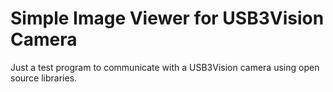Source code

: # Simple Image Viewer for USB3Vision Camera

Just a test program to communicate with a USB3Vision camera using open source
libraries.
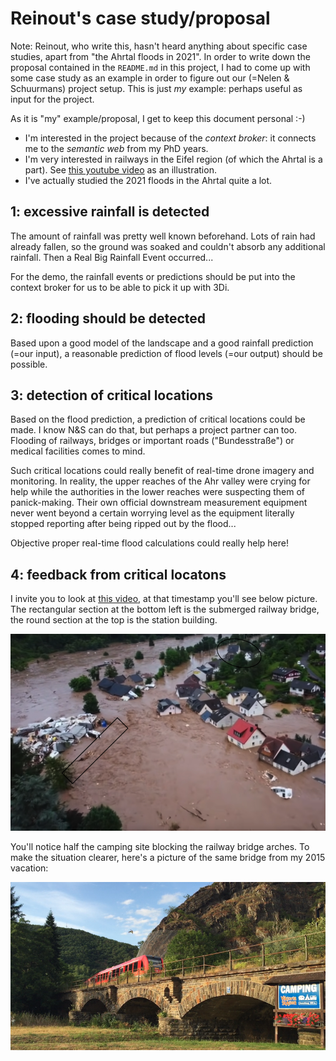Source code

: # Reinout's case study/proposal

Note: Reinout, who write this, hasn't heard anything about specific case studies, apart from "the Ahrtal floods in 2021". In order to write down the proposal contained in the `README.md` in this project, I had to come up with some case study as an example in order to figure out our (=Nelen & Schuurmans) project setup. This is just *my* example: perhaps useful as input for the project.

As it is "my" example/proposal, I get to keep this document personal :-)

- I'm interested in the project because of the *context broker*: it connects me to the *semantic web* from my PhD years.
- I'm very interested in railways in the Eifel region (of which the Ahrtal is a part). See [this youtube video](https://www.youtube.com/watch?v=EvDXScsPGvs) as an illustration.
- I've actually studied the 2021 floods in the Ahrtal quite a lot.


## 1: excessive rainfall is detected

The amount of rainfall was pretty well known beforehand. Lots of rain had already fallen, so the ground was soaked and couldn't absorb any additional rainfall. Then a Real Big Rainfall Event occurred...

For the demo, the rainfall events or predictions should be put into the context broker for us to be able to pick it up with 3Di.


## 2: flooding should be detected

Based upon a good model of the landscape and a good rainfall prediction (=our input), a reasonable prediction of flood levels (=our output) should be possible.


## 3: detection of critical locations

Based on the flood prediction, a prediction of critical locations could be made. I know N&S can do that, but perhaps a project partner can too. Flooding of railways, bridges or important roads ("Bundesstraße") or medical facilities comes to mind.

Such critical locations could really benefit of real-time drone imagery and monitoring. In reality, the upper reaches of the Ahr valley were crying for help while the authorities in the lower reaches were suspecting them of panick-making. Their own official downstream measurement equipment never went beyond a certain worrying level as the equipment literally stopped reporting after being ripped out by the flood...

Objective proper real-time flood calculations could really help here!


## 4: feedback from critical locatons

I invite you to look at [this video](https://youtu.be/I1MU2Kdnn_s?si=J34Duojrtz6BMhu_&t=75), at that timestamp you'll see below picture. The rectangular section at the bottom left is the submerged railway bridge, the round section at the top is the station building.

![Kreuzberg example](kreuzberg1.png)

You'll notice half the camping site blocking the railway bridge arches. To make the situation clearer, here's a picture of the same bridge from my 2015 vacation:

![Kreuzberg bridge before the flood](kreuzberg-before.png)
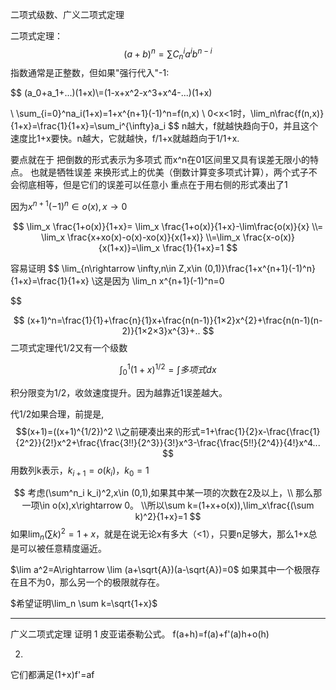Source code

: 二项式级数、广义二项式定理


二项式定理：
$$
(a+b)^n=\sum C_n^{i}a^ib^{n-i}
$$
指数通常是正整数，但如果"强行代入"-1:

$$
(a_0+a_1+...)(1+x)\\=(1-x+x^2-x^3+x^4-...)(1+x)

\\ \sum_{i=0}^na_i(1+x)=1+x^{n+1}(-1)^n=f(n,x)
\\
0<x<1时，\lim_n\frac{f(n,x)}{1+x}=\frac{1}{1+x}=\sum_i^{\infty}a_i
$$
n越大，f就越快趋向于0，并且这个速度比1+x要快。n越大，它就越快，f/1+x就越趋向于1/1+x.

要点就在于 把倒数的形式表示为多项式 而x^n在01区间里又具有误差无限小的特点。
也就是牺牲误差 来换形式上的优美（倒数计算变多项式计算），两个式子不会彻底相等，但是它们的误差可以任意小
重点在于用右侧的形式凑出了1

因为$x^{n+1}(-1)^n\in o(x),x\rightarrow0$

$$
 \lim_x \frac{1+o(x)}{1+x}= \lim_x \frac{1+o(x)}{1+x}-\lim\frac{o(x)}{x}
 \\= \lim_x \frac{x+xo(x)-o(x)-xo(x)}{x(1+x)}
 \\=\lim_x \frac{x-o(x)}{x(1+x)}=\lim_x \frac{1}{1+x}=1
$$

容易证明
$$
\lim_{n\rightarrow \infty,n\in Z,x\in (0,1)}\frac{1+x^{n+1}(-1)^n}{1+x}=\frac{1}{1+x}
\\这是因为 \lim_n x^{n+1}(-1)^n=0

$$

$$
(x+1)^n=\frac{1}{1}+\frac{n}{1}x+\frac{n(n-1)}{1×2}x^{2}+\frac{n(n-1)(n-2)}{1×2×3}x^{3}+..
$$
二项式定理代1/2又有一个级数

$$
\int_0^1 (1+x)^{1/2}=\int 多项式 dx
$$

积分限变为1/2，收敛速度提升。因为越靠近1误差越大。

代1/2如果合理，前提是,
$$(x+1)=((x+1)^{1/2})^2
\\之前硬凑出来的形式=1+\frac{1}{2}x-\frac{\frac{1}{2^2}}{2!}x^2+\frac{\frac{3!!}{2^3}}{3!}x^3-\frac{\frac{5!!}{2^4}}{4!}x^4...
$$
用数列k表示，$k_{i+1}=o(k_i)，k_0=1$


$$
考虑(\sum^n_i k_i)^2,x\in (0,1),如果其中某一项的次数在2及以上，\\
那么那一项\in o(x),x\rightarrow 0。
\\所以\sum k=(1+x+o(x)),\lim_x\frac{(\sum k)^2}{1+x}=1
$$
如果$\lim_n (\sum k)^2=1+x$，就是在说无论x有多大（<1），只要n足够大，那么1+x总是可以被任意精度逼近。

$\lim a^2=A\rightarrow \lim (a+\sqrt{A})(a-\sqrt{A})=0$
如果其中一个极限存在且不为0，那么另一个的极限就存在。

$希望证明\lim_n \sum k=\sqrt{1+x}$

---
广义二项式定理 证明
1 皮亚诺泰勒公式。
f(a+h)=f(a)+f'(a)h+o(h)


2.
它们都满足(1+x)f'=af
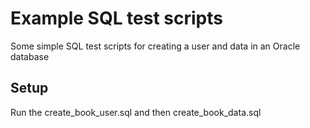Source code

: # Example SQL test scripts

Some simple SQL test scripts for creating a user and data in an Oracle database 

## Setup

Run the create_book_user.sql and then create_book_data.sql
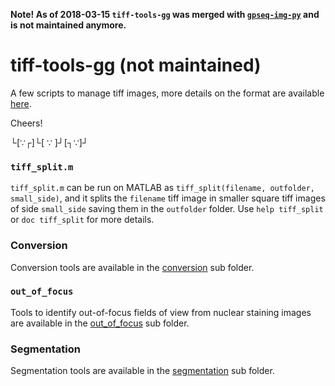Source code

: **Note! As of 2018-03-15 `tiff-tools-gg` was merged with [`gpseq-img-py`](http://github.com/ggirelli/gpseq-img-py) and is not maintained anymore.**

tiff-tools-gg (not maintained)
===

A few scripts to manage tiff images, more details on the format are available [here](http://www.fileformat.info/format/tiff/egff.htm).

Cheers!

└[∵┌]└[ ∵ ]┘[┐∵]┘

### `tiff_split.m`

`tiff_split.m` can be run on MATLAB as `tiff_split(filename, outfolder, small_side)`, and it splits the `filename` tiff image in smaller square tiff images of side `small_side` saving them in the `outfolder` folder. Use `help tiff_split` or `doc tiff_split` for more details.

### Conversion

Conversion tools are available in the [conversion](src/conversion/) sub folder.

### `out_of_focus`

Tools to identify out-of-focus fields of view from nuclear staining images are available in the [out_of_focus](src/out_of_focus/) sub folder.

### Segmentation

Segmentation tools are available in the [segmentation](src/segmentation/) sub folder.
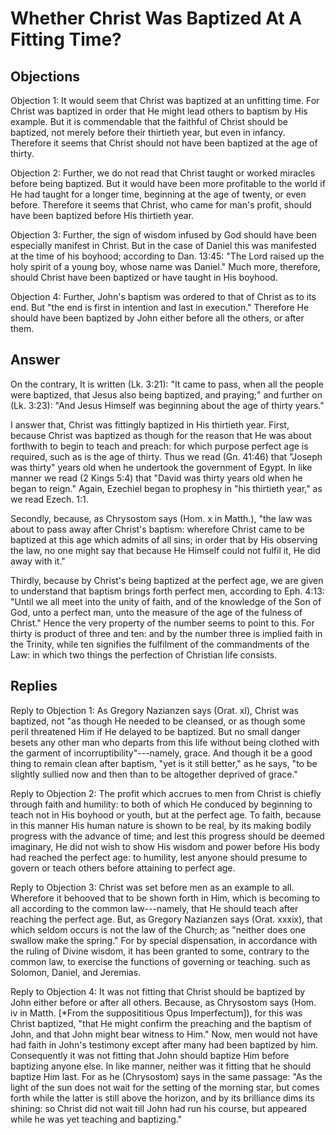 # Whether Christ Was Baptized At A Fitting Time?

## Objections

Objection 1: It would seem that Christ was baptized at an unfitting time. For Christ was baptized in order that He might lead others to baptism by His example. But it is commendable that the faithful of Christ should be baptized, not merely before their thirtieth year, but even in infancy. Therefore it seems that Christ should not have been baptized at the age of thirty.

Objection 2: Further, we do not read that Christ taught or worked miracles before being baptized. But it would have been more profitable to the world if He had taught for a longer time, beginning at the age of twenty, or even before. Therefore it seems that Christ, who came for man's profit, should have been baptized before His thirtieth year.

Objection 3: Further, the sign of wisdom infused by God should have been especially manifest in Christ. But in the case of Daniel this was manifested at the time of his boyhood; according to Dan. 13:45: "The Lord raised up the holy spirit of a young boy, whose name was Daniel." Much more, therefore, should Christ have been baptized or have taught in His boyhood.

Objection 4: Further, John's baptism was ordered to that of Christ as to its end. But "the end is first in intention and last in execution." Therefore He should have been baptized by John either before all the others, or after them.

## Answer

On the contrary, It is written (Lk. 3:21): "It came to pass, when all the people were baptized, that Jesus also being baptized, and praying;" and further on (Lk. 3:23): "And Jesus Himself was beginning about the age of thirty years."

I answer that, Christ was fittingly baptized in His thirtieth year. First, because Christ was baptized as though for the reason that He was about forthwith to begin to teach and preach: for which purpose perfect age is required, such as is the age of thirty. Thus we read (Gn. 41:46) that "Joseph was thirty" years old when he undertook the government of Egypt. In like manner we read (2 Kings 5:4) that "David was thirty years old when he began to reign." Again, Ezechiel began to prophesy in "his thirtieth year," as we read Ezech. 1:1.

Secondly, because, as Chrysostom says (Hom. x in Matth.), "the law was about to pass away after Christ's baptism: wherefore Christ came to be baptized at this age which admits of all sins; in order that by His observing the law, no one might say that because He Himself could not fulfil it, He did away with it."

Thirdly, because by Christ's being baptized at the perfect age, we are given to understand that baptism brings forth perfect men, according to Eph. 4:13: "Until we all meet into the unity of faith, and of the knowledge of the Son of God, unto a perfect man, unto the measure of the age of the fulness of Christ." Hence the very property of the number seems to point to this. For thirty is product of three and ten: and by the number three is implied faith in the Trinity, while ten signifies the fulfilment of the commandments of the Law: in which two things the perfection of Christian life consists.

## Replies

Reply to Objection 1: As Gregory Nazianzen says (Orat. xl), Christ was baptized, not "as though He needed to be cleansed, or as though some peril threatened Him if He delayed to be baptized. But no small danger besets any other man who departs from this life without being clothed with the garment of incorruptibility"---namely, grace. And though it be a good thing to remain clean after baptism, "yet is it still better," as he says, "to be slightly sullied now and then than to be altogether deprived of grace."

Reply to Objection 2: The profit which accrues to men from Christ is chiefly through faith and humility: to both of which He conduced by beginning to teach not in His boyhood or youth, but at the perfect age. To faith, because in this manner His human nature is shown to be real, by its making bodily progress with the advance of time; and lest this progress should be deemed imaginary, He did not wish to show His wisdom and power before His body had reached the perfect age: to humility, lest anyone should presume to govern or teach others before attaining to perfect age.

Reply to Objection 3: Christ was set before men as an example to all. Wherefore it behooved that to be shown forth in Him, which is becoming to all according to the common law---namely, that He should teach after reaching the perfect age. But, as Gregory Nazianzen says (Orat. xxxix), that which seldom occurs is not the law of the Church; as "neither does one swallow make the spring." For by special dispensation, in accordance with the ruling of Divine wisdom, it has been granted to some, contrary to the common law, to exercise the functions of governing or teaching. such as Solomon, Daniel, and Jeremias.

Reply to Objection 4: It was not fitting that Christ should be baptized by John either before or after all others. Because, as Chrysostom says (Hom. iv in Matth. [*From the supposititious Opus Imperfectum]), for this was Christ baptized, "that He might confirm the preaching and the baptism of John, and that John might bear witness to Him." Now, men would not have had faith in John's testimony except after many had been baptized by him. Consequently it was not fitting that John should baptize Him before baptizing anyone else. In like manner, neither was it fitting that he should baptize Him last. For as he (Chrysostom) says in the same passage: "As the light of the sun does not wait for the setting of the morning star, but comes forth while the latter is still above the horizon, and by its brilliance dims its shining: so Christ did not wait till John had run his course, but appeared while he was yet teaching and baptizing."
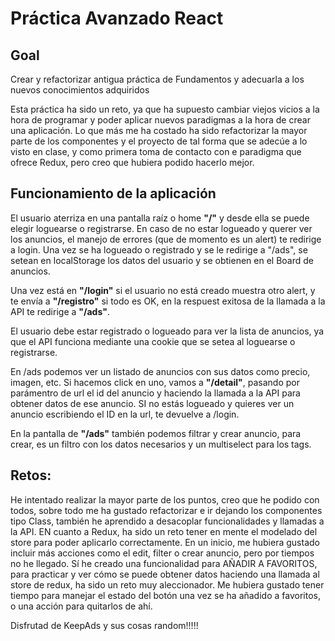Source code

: # Práctica Avanzado React

## Goal
Crear y refactorizar antigua práctica de Fundamentos y adecuarla a los nuevos conocimientos adquiridos

Esta práctica ha sido un reto, ya que ha supuesto cambiar viejos vicios a la hora de programar y poder aplicar nuevos paradigmas a la hora de crear una aplicación. Lo que más me ha costado ha sido refactorizar la mayor parte de los componentes y el proyecto de tal forma que se adecúe a lo visto en clase, y como primera toma de contacto con e paradigma que ofrece Redux, pero creo que hubiera podido hacerlo mejor.


## Funcionamiento de la aplicación
El usuario aterriza en una pantalla raíz o home **"/"** y desde ella se puede elegir loguearse o registrarse. En caso de no estar logueado y querer ver los anuncios, el manejo de errores (que de momento es un alert) te redirige a login. Una vez se ha logueado o registrado y se le redirige a "/ads", se setean en localStorage los datos del usuario y se obtienen en el Board de anuncios.

Una vez está en **"/login"** si el usuario no está creado muestra otro alert, y te envía a **"/registro"** si todo es OK, en la respuest exitosa de la llamada a la API te redirige a **"/ads"**. 

El usuario debe estar registrado o logueado para ver la lista de anuncios, ya que el API funciona mediante una cookie que se setea al loguearse o registrarse.

En /ads podemos ver un listado de anuncios con sus datos como precio, imagen, etc. Si hacemos click en uno, vamos a **"/detail"**, pasando por parámentro de url el id del anuncio y haciendo la llamada a la API para obtener datos de ese anuncio. SI no estás logueado y quieres ver un anuncio escribiendo el ID en la url, te devuelve a /login.

En la pantalla de **"/ads"** también podemos filtrar y crear anuncio, para crear, es un filtro con los datos necesarios y un multiselect para los tags. 

## Retos:

He intentado realizar la mayor parte de los puntos, creo que he podido con todos, sobre todo me ha gustado refactorizar e ir dejando los componentes tipo Class, también he aprendido a desacoplar funcionalidades y llamadas a la API. EN cuanto a Redux, ha sido un reto tener en mente el modelado del store para poder aplicarlo correctamente. En un inicio, me hubiera gustado incluir más acciones como el edit, filter o crear anuncio, pero por tiempos no he llegado. Sí he creado una funcionalidad para AÑADIR A FAVORITOS, para practicar y ver cómo se puede obtener datos haciendo una llamada al store de redux, ha sido un reto muy aleccionador. Me hubiera gustado tener tiempo para manejar el estado del botón una vez se ha añadido a favoritos, o una acción para quitarlos de ahí.


Disfrutad de KeepAds y sus cosas random!!!!!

= = = = =

*What to produce*:
Where a line above includes "input", copy that line.

*Answer area*:
Note: Reinout, who write this, hasn't heard anything about specific case studies, apart from "the Ahrtal floods in 2021". In order to write down the proposal contained in the `README.md` in this project, I had to come up with some case study as an example in order to figure out our (=Nelen & Schuurmans) project setup. This is just *my* example: perhaps useful as input for the project.
Based upon a good model of the landscape and a good rainfall prediction (=our input), a reasonable prediction of flood levels (=our output) should be possible.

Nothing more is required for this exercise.